This publication’s feature of Rockford Superintendent Dr. Michael Shibler is a peek into the life of an extraordinary leader whose 29 years as superintendent in one district is nearly five times the six-year average cited by the American Association of School Administrators. Like all of his peers, he thrives on his interaction with students and their families, but his longevity is due in  part to the zest with which he tackles a challenge. He is a true defender of his district and of public education. He delights in taking the tough interview and is defiant in the face of those who think they have all the answers.

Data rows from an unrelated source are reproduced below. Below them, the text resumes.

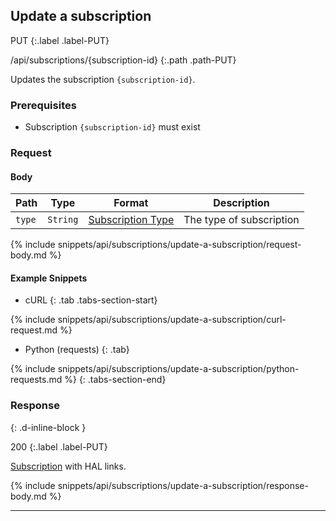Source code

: ## Update a subscription

PUT
{:.label .label-PUT}

/api/subscriptions/{subscription-id}
{:.path .path-PUT}

Updates the subscription `{subscription-id}`.

### Prerequisites
- Subscription `{subscription-id}` must exist

### Request
#### Body

Path | Type | Format | Description
---- | ---- | ------ | -----------
`type` | `String` | [Subscription Type](#subscription-type) | The type of subscription

{% include snippets/api/subscriptions/update-a-subscription/request-body.md %}

#### Example Snippets
- cURL
{: .tab .tabs-section-start}

{% include snippets/api/subscriptions/update-a-subscription/curl-request.md %}

- Python (requests)
{: .tab}

{% include snippets/api/subscriptions/update-a-subscription/python-requests.md %}
{: .tabs-section-end}

### Response
{: .d-inline-block }

200
{:.label .label-PUT}

[Subscription](#subscription) with HAL links.

{% include snippets/api/subscriptions/update-a-subscription/response-body.md %}

---
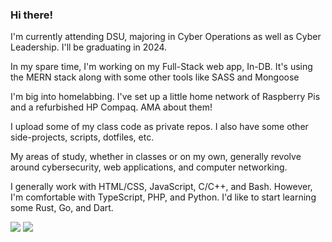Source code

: ### Hi there!

I'm currently attending DSU, majoring in Cyber Operations as well as Cyber Leadership. I'll be graduating in 2024. <br>

In my spare time, I'm working on my Full-Stack web app, In-DB. It's using the MERN stack along with some other tools like SASS and Mongoose <br>

I'm big into homelabbing. I've set up a little home network of Raspberry Pis and a refurbished HP Compaq. AMA about them! <br>

I upload some of my class code as private repos. I also have some other side-projects, scripts, dotfiles, etc. <br>

My areas of study, whether in classes or on my own, generally revolve around cybersecurity, web applications, and computer networking. 

I generally work with HTML/CSS, JavaScript, C/C++, and Bash. However, I'm comfortable with TypeScript, PHP, and Python. I'd like to start learning some Rust, Go, and Dart.

![](https://github.com/DanEager19/github-stats/blob/master/generated/overview.svg) ![](https://github.com/DanEager19/github-stats/blob/master/generated/languages.svg)
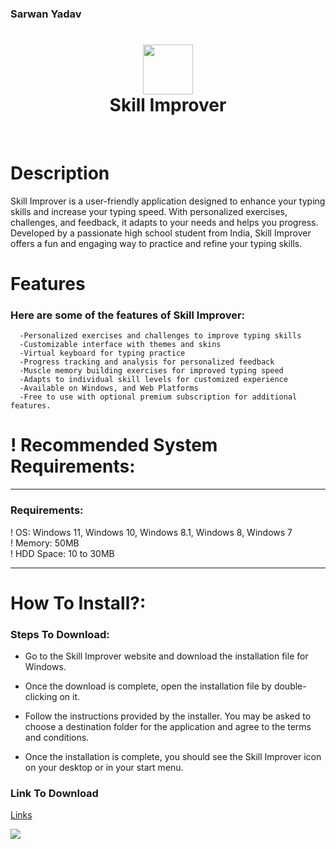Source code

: ###              Sarwan Yadav

<div align="center">
      <h1> <img src="https://skill-improver.me/skill.ico" width="80px"><br/>Skill Improver</h1>
     </div>
<p align="center"> <a href="https://skill-improver.me/" target="_blank"><img alt="" src="https://img.shields.io/badge/Website-EA4C89?style=normal&logo=dribbble&logoColor=white" style="vertical-align:center" /></a> <a href="https://www.instagram.com/_sarwan_._/" target="_blank"><img alt="" src="https://img.shields.io/badge/Instagram-E4405F?style=normal&logo=instagram&logoColor=white" style="vertical-align:center" /></a> <a href="}" target="_blank"><img alt="" src="https://img.shields.io/badge/LinkedIn-0077B5?style=normal&logo=linkedin&logoColor=white" style="vertical-align:center" /></a> </p>

# Description
Skill Improver is a user-friendly application designed to enhance your typing skills and increase your typing speed. With personalized exercises, challenges, and feedback, it adapts to your needs and helps you progress. Developed by a passionate high school student from India, Skill Improver offers a fun and engaging way to practice and refine your typing skills.

# Features
### Here are some of the features of Skill Improver:
      -Personalized exercises and challenges to improve typing skills
      -Customizable interface with themes and skins
      -Virtual keyboard for typing practice
      -Progress tracking and analysis for personalized feedback
      -Muscle memory building exercises for improved typing speed
      -Adapts to individual skill levels for customized experience
      -Available on Windows, and Web Platforms
      -Free to use with optional premium subscription for additional features.

# ! Recommended System Requirements:  
-----------------------------------------------------------------------------
### Requirements:                                            
                                                                            
! OS: Windows 11, Windows 10, Windows 8.1, Windows 8, Windows 7               
! Memory: 50MB                                                                
! HDD Space: 10 to 30MB                                                       
                                                                            
-----------------------------------------------------------------------------


      
# How To Install?:

### Steps To Download:

- Go to the Skill Improver website and download the installation file for Windows.

- Once the download is complete, open the installation file by double-clicking on it.

- Follow the instructions provided by the installer. You may be asked to choose a destination folder for the application and agree to the terms and conditions.

- Once the installation is complete, you should see the Skill Improver icon on your desktop or in your start menu.

### Link To Download
[Links](https://skill-improver.me)
 
![](https://skill-improver.me/skill.ico)

      
<!-- </> with 💛 by readMD (https://readmd.itsvg.in) -->
    
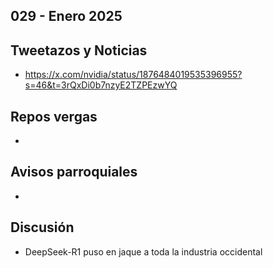 029 - Enero 2025
--

## Tweetazos y Noticias
* https://x.com/nvidia/status/1876484019535396955?s=46&t=3rQxDi0b7nzyE2TZPEzwYQ

## Repos vergas
* 
 
## Avisos parroquiales

* 

## Discusión
* DeepSeek-R1 puso en jaque a toda la industria occidental
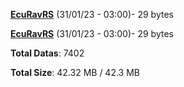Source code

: [**EcuRavRS**](/data/EcuRavRS.txt) (31/01/23 - 03:00)- 29 bytes

[**EcuRavRS**](/data/EcuRavRS.txt) (31/01/23 - 03:00)- 29 bytes

**Total Datas**: 7402

**Total Size**: 42.32 MB / 42.3 MB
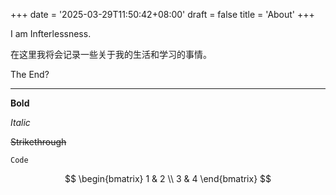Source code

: +++
date = '2025-03-29T11:50:42+08:00'
draft = false
title = 'About'
+++

I am Infterlessness.

在这里我将会记录一些关于我的生活和学习的事情。

The End?

---

**Bold**

*Italic*

~~Strikethrough~~

`Code`

$$
\begin{bmatrix}
1 & 2 \\
3 & 4
\end{bmatrix}
$$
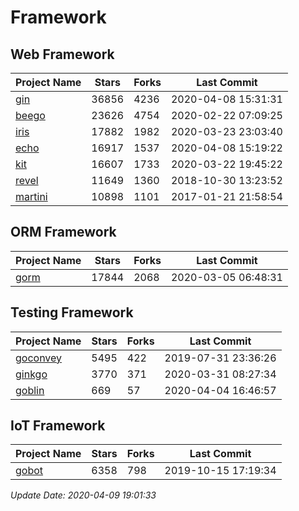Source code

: # Framework

## Web Framework

| Project Name | Stars | Forks | Last Commit |
| ------------ | ----- | ----- | ----------- |
| [gin](https://github.com/gin-gonic/gin) | 36856 | 4236 | 2020-04-08 15:31:31 |
| [beego](https://github.com/astaxie/beego) | 23626 | 4754 | 2020-02-22 07:09:25 |
| [iris](https://github.com/kataras/iris) | 17882 | 1982 | 2020-03-23 23:03:40 |
| [echo](https://github.com/labstack/echo) | 16917 | 1537 | 2020-04-08 15:19:22 |
| [kit](https://github.com/go-kit/kit) | 16607 | 1733 | 2020-03-22 19:45:22 |
| [revel](https://github.com/revel/revel) | 11649 | 1360 | 2018-10-30 13:23:52 |
| [martini](https://github.com/go-martini/martini) | 10898 | 1101 | 2017-01-21 21:58:54 |

## ORM Framework

| Project Name | Stars | Forks | Last Commit |
| ------------ | ----- | ----- | ----------- |
| [gorm](https://github.com/jinzhu/gorm) | 17844 | 2068 | 2020-03-05 06:48:31 |

## Testing Framework

| Project Name | Stars | Forks | Last Commit |
| ------------ | ----- | ----- | ----------- |
| [goconvey](https://github.com/smartystreets/goconvey) | 5495 | 422 | 2019-07-31 23:36:26 |
| [ginkgo](https://github.com/onsi/ginkgo) | 3770 | 371 | 2020-03-31 08:27:34 |
| [goblin](https://github.com/franela/goblin) | 669 | 57 | 2020-04-04 16:46:57 |

## IoT Framework

| Project Name | Stars | Forks | Last Commit |
| ------------ | ----- | ----- | ----------- |
| [gobot](https://github.com/hybridgroup/gobot) | 6358 | 798 | 2019-10-15 17:19:34 |

*Update Date: 2020-04-09 19:01:33*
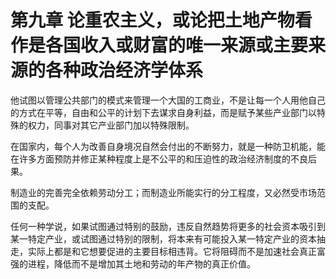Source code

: # 第九章 论重农主义，或论把土地产物看作是各国收入或财富的唯一来源或主要来源的各种政治经济学体系



他试图以管理公共部门的模式来管理一个大国的工商业，不是让每一个人用他自己的方式在平等，自由和公平的计划下去谋求自身利益，而是赋予某些产业部门以特殊的权力，同事对其它产业部门加以特殊限制。

在国家内，每个人为改善自身境况自然会付出的不断努力，就是一种防卫机能，能在许多方面预防并修正某种程度上是不公平的和压迫性的政治经济制度的不良后果。

制造业的完善完全依赖劳动分工；而制造业所能实行的分工程度，又必然受市场范围的支配。

任何一种学说，如果试图通过特别的鼓励，违反自然趋势将更多的社会资本吸引到某一特定产业，或试图通过特别的限制，将本来有可能投入某一特定产业的资本抽走，实际上都是和它想要促进的主要目标相违背。它将阻碍而不是加速社会真正富强的进程，降低而不是增加其土地和劳动的年产物的真正价值。

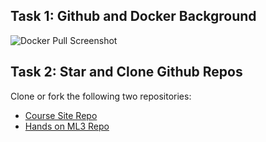 

## Task 1: Github and Docker Background

![Docker Pull Screenshot](docker_pull_screenshot.png)

## Task 2: Star and Clone Github Repos
Clone or fork the following two repositories:
- [Course Site Repo](https://github.com/pantelis/data-mining)
- [Hands on ML3 Repo](https://github.com/ageron/handson-ml3)


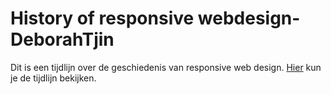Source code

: # History of responsive webdesign-DeborahTjin
Dit is een tijdlijn over de geschiedenis van responsive web design. 
[Hier](https://debbieeey.github.io/historyofwebdesign-DeborahTjin/) kun je de tijdlijn bekijken.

Our superintendents have a daunting task. According to the recent study by the School Finance Research Collaborative, none have adequate resources to do the jobs we’ve asked of them. All pretty much work 24/7/365 or, if they don’t, they’re certainly on call 24/7 because the weather, students, staff or parents can create a crisis at any time.

This is the season during which superintendents are coming and going from districts, looking for a better fit or an opportunity to advance their careers. The pool of people who want these jobs is getting smaller and smaller because of the challenges they face.

The next time you get upset because the football team loses, there is a snow day and you don’t have a sitter, or you hear a rumor and suspect the worst because there wasn’t communication from the superintendent, please remember these are good people who are giving their all for your children. If you don’t believe me, ask their spouse or their own children.

Give them a break. Better yet, give them your thanks.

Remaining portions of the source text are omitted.